With The Party, legendary British filmmaker Sally Potter combines sharp style with witty substance and hosts a party you will never forget.
The Party Sally Potter
By  · Published on February 26th, 2018

Sally Potter’s (OrlandoGinger & Rosa) eighth feature film, The Party, is a dark comedy, a political satire, and a family drama all tightly rolled into an entertaining film fronted by the likes of Kristin Scott Thomas, Cillian Murphy, Timothy Spall, and Patricia Clarkson.

The film is literally dark, too, since Potter filmed the feature in crisp black and white. The monochrome style, paired with the fact the film is shot entirely in one house, creates a thrilling sense of entrapment. It is not only the film’s dysfunctional characters who cannot escape the secrets that are inevitably about to unravel one-by-one but the audience, too. The black and white coloring means the viewer is constantly questioning the drama. The colorless style suggests truth and simplicity, with “good” and “bad” being very clearly defined categories, yet also exemplifies the act of performance each character succumbs to: none of them are truly themselves. Instead, the characters are all playing roles in order to live up to, often false, expectations.

The party

Picturehouse Entertainment

It would be unfair to single out any of the cast members for their performance since all seven lead actors — Thomas, Cherry Jones, Murphy, Emily Mortimer, Spall, Clarkson, and Bruno Ganz — deliver memorable performances that are at once self-aware and understated. Clarkson delivers the best and sharpest lines; Murphy’s edginess makes the viewer grip their armchair, ready for the character to tip over the edge at any second; Mortimer blurs the line between self-imposed ignorance and innocence; Jones revels in her character’s professor status, attempting to apply logic to a logicless situation; Spall is almost as funny as Clarkson; Thomas, despite her character’s hubris, remains sympathetic throughout the film; and Ganz manages to make his character at once odd and obscure, yet, contrasted with his guests, relatively normal. It’s as if Potter’s characters are archetypes of different kinds of chaos, stemming from different kinds of secrets.

Potter and her cinematographer, Aleksei Rodionov, use the enclosed spaces of the house’s interiors to their advantage: sparingly-used close-ups become completely claustrophobic whilst, out in the garden, Rodionov’s framing becomes wider, signifying a sense of relief from the chaos unfolding inside. The camera mirrors the characters’ chaos. However, where Potter’s characters are victims of the chaos and anxiety that has been built up by layers of secrets, Potter’s camera remains in control. The audience is able to viscerally feel the characters’ panic, but always in the safe hands of Potter. It is as if the audience is the uninvited eight guest.

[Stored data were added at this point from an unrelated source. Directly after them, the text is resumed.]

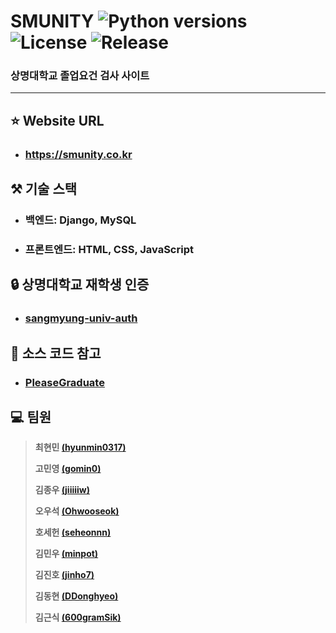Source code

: # SMUNITY ![Python versions](https://img.shields.io/badge/Python-3.9-blue) ![License](https://img.shields.io/badge/license-MIT-green) ![Release](https://img.shields.io/badge/release-1.1.5-red)

### 상명대학교 졸업요건 검사 사이트

---

## ⭐ Website URL

* ### https://smunity.co.kr

## ⚒️ 기술 스택

* ### 백엔드: Django, MySQL
* ### 프론트엔드: HTML, CSS, JavaScript

## 🔒 상명대학교 재학생 인증

* ### [sangmyung-univ-auth](https://pypi.org/project/sangmyung-univ-auth/)

## 📘 소스 코드 참고

* ### [PleaseGraduate](https://github.com/hanjo8813/PleaseGraduate)

## 💻 팀원 

> **최현민 [(hyunmin0317)](https://github.com/hyunmin0317)**
>
> **고민영 [(gomin0)](https://github.com/gomin0)**
> 
> **김종우 [(jiiiiiw)](https://github.com/jiiiiiw)**
> 
> **오우석 [(Ohwooseok)](https://github.com/Ohwooseok)**
> 
> **호세헌 [(seheonnn)](https://github.com/seheonnn)**
> 
> **김민우 [(minpot)](https://github.com/minpot)**
> 
> **김진호 [(jinho7)](https://github.com/jinho7)**
> 
> **김동현 [(DDonghyeo)](https://github.com/DDonghyeo)**
> 
> **김근식 [(600gramSik)](https://github.com/600gramSik)**

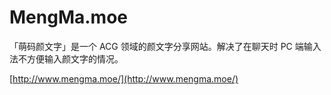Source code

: MengMa.moe
==========

「萌码颜文字」是一个 ACG 领域的颜文字分享网站。解决了在聊天时 PC 端输入法不方便输入颜文字的情况。

[http://www.mengma.moe/](http://www.mengma.moe/)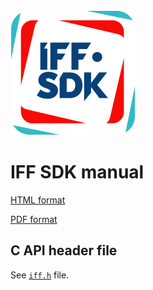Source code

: <img src="logo.png" alt="logo" height="200"/>

# IFF SDK manual

[HTML format](https://mr-te.ch/iff-sdk-manual-2-0-1)

[PDF format](manual/iff-sdk-manual-2-0-1.pdf)

## C API header file

See [`iff.h`](iff.h) file.
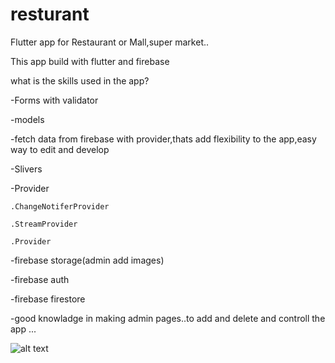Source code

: # resturant

Flutter app for Restaurant or Mall,super market..



  This app build with flutter and firebase
  
  what is the skills used in the app?
  
  -Forms with validator
  
  -models
  
  -fetch data from firebase with provider,thats add flexibility to the app,easy way to edit and develop
  
  -Slivers
  
  -Provider
  
    .ChangeNotiferProvider
    
    .StreamProvider
    
    .Provider
  
  -firebase storage(admin add images)
  
  -firebase auth
  
  -firebase firestore
  
  -good knowladge in making admin pages..to add and delete and controll the app
  ...
  
  

![alt text](blob:https://web.whatsapp.com/64401e6b-4ca1-4578-8583-23fd61f92c53)



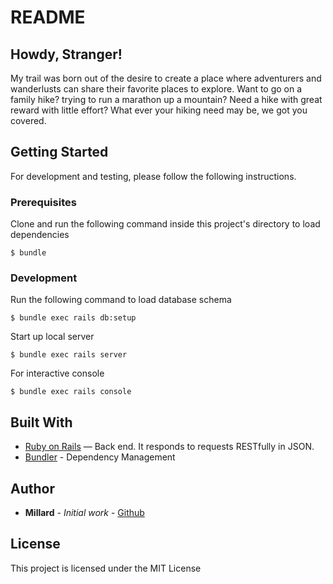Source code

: # README

## Howdy, Stranger!

My trail was born out of the desire to create a place where adventurers and wanderlusts can share their favorite places to explore. Want to go on a family hike? trying to run a marathon up a mountain? Need a hike with great reward with little effort? What ever your hiking need may be, we got you covered. 

## Getting Started

For development and testing, please follow the following instructions.

### Prerequisites

Clone and run the following command inside this project's directory to load dependencies

    $ bundle

### Development

Run the following command to load database schema

    $ bundle exec rails db:setup

Start up local server

    $ bundle exec rails server

For interactive console

    $ bundle exec rails console

## Built With

* [Ruby on Rails](https://github.com/rails/rails)  — Back end. It responds to requests RESTfully in JSON.
* [Bundler](https://bundler.io/) - Dependency Management


## Author

* **Millard** - *Initial work* - [Github](https://github.com/millardjimmy)

## License

This project is licensed under the MIT License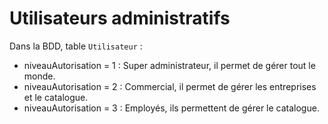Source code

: # Utilisateurs administratifs

Dans la BDD, table `Utilisateur` :

- niveauAutorisation = 1 : Super administrateur, il permet de gérer tout le monde.
- niveauAutorisation = 2 : Commercial, il permet de gérer les entreprises et le catalogue.
- niveauAutorisation = 3 : Employés, ils permettent de gérer le catalogue.
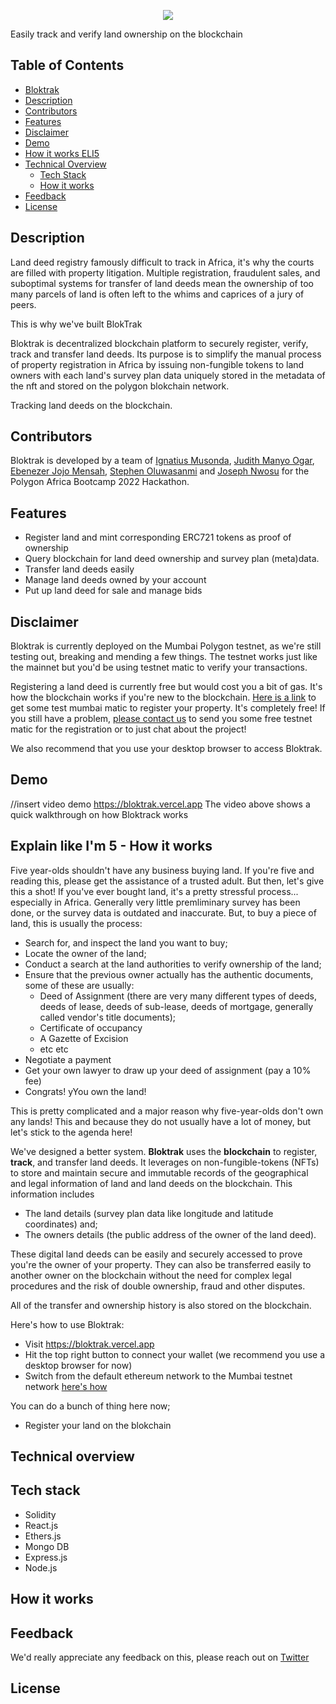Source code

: 
<p align="center">
  <img src="https://user-images.githubusercontent.com/106992775/205504160-ac08ed5c-f75f-4f78-8cd5-2e26497b9895.svg" align="center" />
</p>

Easily track and verify land ownership on the blockchain

## Table of Contents
- [Bloktrak](bloktrak-logo)
- [Description](description)
- [Contributors](contributors)
- [Features](features)
- [Disclaimer](disclaimer)
- [Demo](demo)
- [How it works ELI5](eli5)
- [Technical Overview](technical-overview)
  - [Tech Stack](tech-stack)
  - [How it works](how-it-works)
- [Feedback](feedback)
- [License](license)


## Description
Land deed registry famously difficult to track in Africa, it's why the courts are filled with property litigation. Multiple registration, fraudulent sales, and suboptimal systems for transfer of land deeds mean the ownership of too many parcels of land is often left to the whims and caprices of a jury of peers.

This is why we've built BlokTrak

Bloktrak is  decentralized blockchain platform to securely register, verify, track and transfer land deeds. Its purpose is to simplify the manual process of property registration in Africa by issuing non-fungible tokens to land owners with each land's survey plan data uniquely stored in the metadata of the nft and stored on the polygon blokchain network.

Tracking land deeds on the blockchain.


## Contributors
Bloktrak is developed by a team of [Ignatius Musonda](https://www.twitter.com/ignatius), [Judith Manyo Ogar](https://www.twitter.com/ignatius), [Ebenezer Jojo Mensah](https://www.twitter.com/jojo), [Stephen Oluwasanmi](https://www.twitter.com/steve) and [Joseph Nwosu](https://www.twitter.com/joseph) for the Polygon Africa Bootcamp 2022 Hackathon.


## Features
- Register land and mint corresponding ERC721 tokens as proof of ownership
- Query blockchain for land deed ownership and survey plan (meta)data.
- Transfer land deeds easily
- Manage land deeds owned by your account
- Put up land deed for sale and manage bids


## Disclaimer
Bloktrak is currently deployed on the Mumbai Polygon testnet, as we're still testing out, breaking and mending a few things. The testnet works just like the mainnet but you'd be using testnet matic to verify your transactions.

Registering a land deed is currently free but would cost you a bit of gas. It's how the blockchain works if you're new to the blockchain. [Here is a link](https://mumbaifaucet.com/) to get some test mumbai matic to register your property. It's completely free! If you still have a problem, [please contact us](https://www.twitter.com/0xdanjuma) to send you some free testnet matic for the registration or to just chat about the project!

We also recommend that you use your desktop browser to access Bloktrak.

## Demo
//insert video demo
https://bloktrak.vercel.app
The video above shows a quick walkthrough on how Bloktrack works

## Explain like I'm 5 - How it works
Five year-olds shouldn't have any business buying land. If you're five and reading this, please get the assistance of a trusted adult. But then, let's give this a shot! If you've ever bought land, it's a pretty stressful process... especially in Africa. Generally very little premliminary survey has been done, or the survey data is outdated and inaccurate. But, to buy a piece of land, this is usually the process:
- Search for, and inspect the land you want to buy;
- Locate the owner of the land;
- Conduct a search at the land authorities to verify ownership of the land;
- Ensure that the previous owner actually has the authentic documents, some of these are usually:
  - Deed of Assignment (there are very many different types of deeds, deeds of lease, deeds of sub-lease, deeds of mortgage, generally called vendor's title documents);
  - Certificate of occupancy
  - A Gazette of Excision
  - etc etc
- Negotiate a payment
- Get your own lawyer to draw up your deed of assignment (pay a 10% fee)
- Congrats! yYou own the land!

This is pretty complicated and a major reason why five-year-olds don't own any lands! This and because they do not usually have a lot of money, but let's stick to the agenda here!

We've designed a better system. **Bloktrak** uses the **blockchain** to register, **track**, and transfer land deeds. It leverages on non-fungible-tokens (NFTs) to store and maintain secure and immutable records of the geographical and legal information of land and land deeds on the blockchain. This information includes
- The land details (survey plan data like longitude and latitude coordinates) and;
- The owners details (the public address of the owner of the land deed).

These digital land deeds can be easily and securely accessed to prove you're the owner of your property. They can also be transferred easily to another owner on the blockchain without the need for complex legal procedures and the risk of double ownership, fraud and other disputes. 

All of the transfer and ownership history is also stored on the blockchain.

Here's how to use Bloktrak:

- Visit https://bloktrak.vercel.app
- Hit the top right button to connect your wallet (we recommend you use a desktop browser for now)
- Switch from the default ethereum network to the Mumbai testnet network [here's how](link-to-how-to) 

You can do a bunch of thing here now;
- Register your land on the blokchain


## Technical overview


## Tech stack
- Solidity
- React.js
- Ethers.js 
- Mongo DB
- Express.js
- Node.js


## How it works


## Feedback
We'd really appreciate any feedback on this, please reach out on [Twitter](https://www.twitter.com/0xDanjuma) 


## License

Without spoiling too much of the story, The Party begins with an unexpected guest. Who is this guest is? That’s for us to decipher. Before Potter reveals the guest at the door, she cuts to earlier in the evening, before the party has even begun. Of course, by the end of the film, we return to the door, finally clued-in about what goes on behind Number 14. The Party‘s circular narrative is not only a smart structural device, the circular motion also signifies how these characters are doomed to repeat the mistakes of their past, and, as The Party‘s opening suggests, their future.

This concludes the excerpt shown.